Start of Dataset records
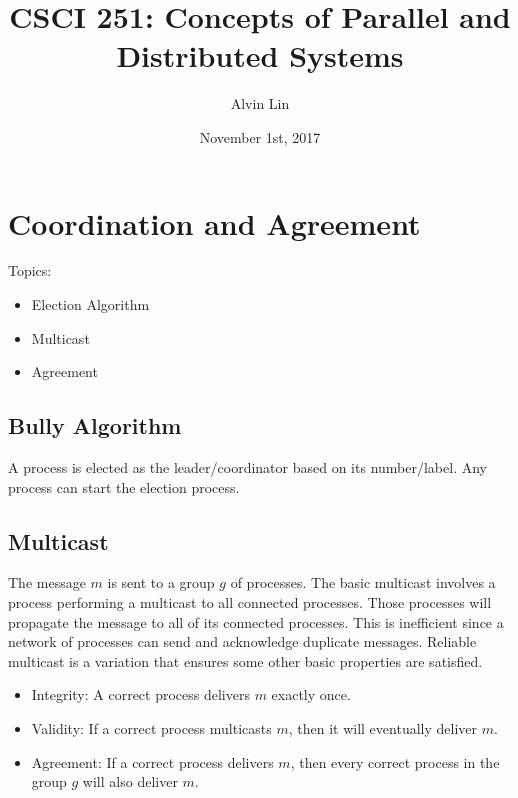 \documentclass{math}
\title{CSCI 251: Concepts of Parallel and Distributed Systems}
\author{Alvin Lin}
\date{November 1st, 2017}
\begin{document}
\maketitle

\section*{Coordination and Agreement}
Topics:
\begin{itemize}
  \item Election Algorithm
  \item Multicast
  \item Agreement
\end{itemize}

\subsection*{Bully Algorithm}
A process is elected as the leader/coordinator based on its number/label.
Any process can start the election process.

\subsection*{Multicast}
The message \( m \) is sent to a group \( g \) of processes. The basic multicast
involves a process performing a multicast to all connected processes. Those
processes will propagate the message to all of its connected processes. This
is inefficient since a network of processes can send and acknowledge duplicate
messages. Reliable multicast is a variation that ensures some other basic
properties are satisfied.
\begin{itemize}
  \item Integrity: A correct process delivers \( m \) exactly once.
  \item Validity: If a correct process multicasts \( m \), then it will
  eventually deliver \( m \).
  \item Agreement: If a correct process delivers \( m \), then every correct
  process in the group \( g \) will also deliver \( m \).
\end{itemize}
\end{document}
End of Dataset records
Start of Dataset records
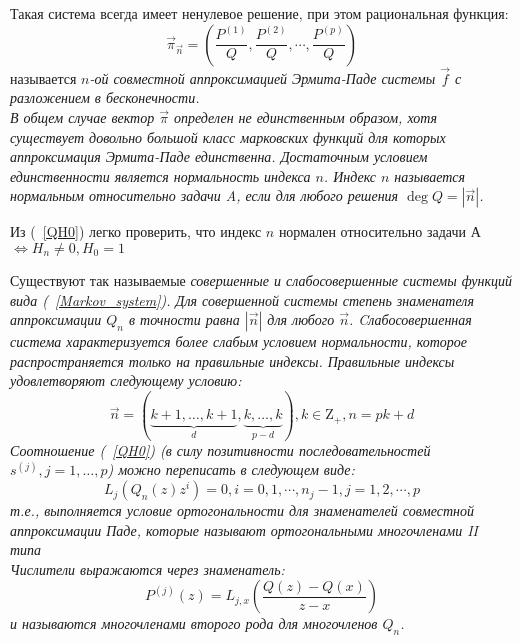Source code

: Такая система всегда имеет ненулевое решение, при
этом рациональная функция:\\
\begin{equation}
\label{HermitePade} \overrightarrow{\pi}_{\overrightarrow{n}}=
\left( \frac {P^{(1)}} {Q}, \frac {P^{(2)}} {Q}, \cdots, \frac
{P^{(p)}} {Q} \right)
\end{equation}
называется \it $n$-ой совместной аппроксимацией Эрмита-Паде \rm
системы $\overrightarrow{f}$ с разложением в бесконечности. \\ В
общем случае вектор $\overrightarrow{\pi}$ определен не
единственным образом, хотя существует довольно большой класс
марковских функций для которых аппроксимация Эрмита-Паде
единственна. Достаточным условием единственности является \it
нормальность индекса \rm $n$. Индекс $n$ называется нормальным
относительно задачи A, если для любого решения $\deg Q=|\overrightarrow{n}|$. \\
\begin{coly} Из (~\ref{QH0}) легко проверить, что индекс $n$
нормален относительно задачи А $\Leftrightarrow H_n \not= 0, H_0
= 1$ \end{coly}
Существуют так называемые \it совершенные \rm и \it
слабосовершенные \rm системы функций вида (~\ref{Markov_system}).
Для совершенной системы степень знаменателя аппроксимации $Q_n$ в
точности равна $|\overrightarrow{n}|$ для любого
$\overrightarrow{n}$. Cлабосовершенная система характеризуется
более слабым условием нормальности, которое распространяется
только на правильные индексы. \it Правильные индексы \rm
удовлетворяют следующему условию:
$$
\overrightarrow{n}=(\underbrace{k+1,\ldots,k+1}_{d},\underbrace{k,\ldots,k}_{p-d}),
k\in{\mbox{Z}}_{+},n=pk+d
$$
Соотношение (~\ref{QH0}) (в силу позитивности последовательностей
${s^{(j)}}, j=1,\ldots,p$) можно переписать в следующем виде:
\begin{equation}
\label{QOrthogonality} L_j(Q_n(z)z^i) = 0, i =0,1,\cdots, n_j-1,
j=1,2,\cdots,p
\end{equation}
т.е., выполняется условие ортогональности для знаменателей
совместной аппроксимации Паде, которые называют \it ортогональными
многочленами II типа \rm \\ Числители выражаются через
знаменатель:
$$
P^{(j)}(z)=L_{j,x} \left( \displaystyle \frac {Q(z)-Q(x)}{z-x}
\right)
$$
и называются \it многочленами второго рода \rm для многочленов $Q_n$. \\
End of Dataset records
- _Exercise details_
Using the entries above, give again exactly the lines from the line holding "называется \it $n$-ой" through the line holding "единственна. Достаточным условием". Include both end lines and nothing else.

- _Written reply_
называется \it $n$-ой совместной аппроксимацией Эрмита-Паде \rm
системы $\overrightarrow{f}$ с разложением в бесконечности. \\ В
общем случае вектор $\overrightarrow{\pi}$ определен не
единственным образом, хотя существует довольно большой класс
марковских функций для которых аппроксимация Эрмита-Паде
единственна. Достаточным условием единственности является \it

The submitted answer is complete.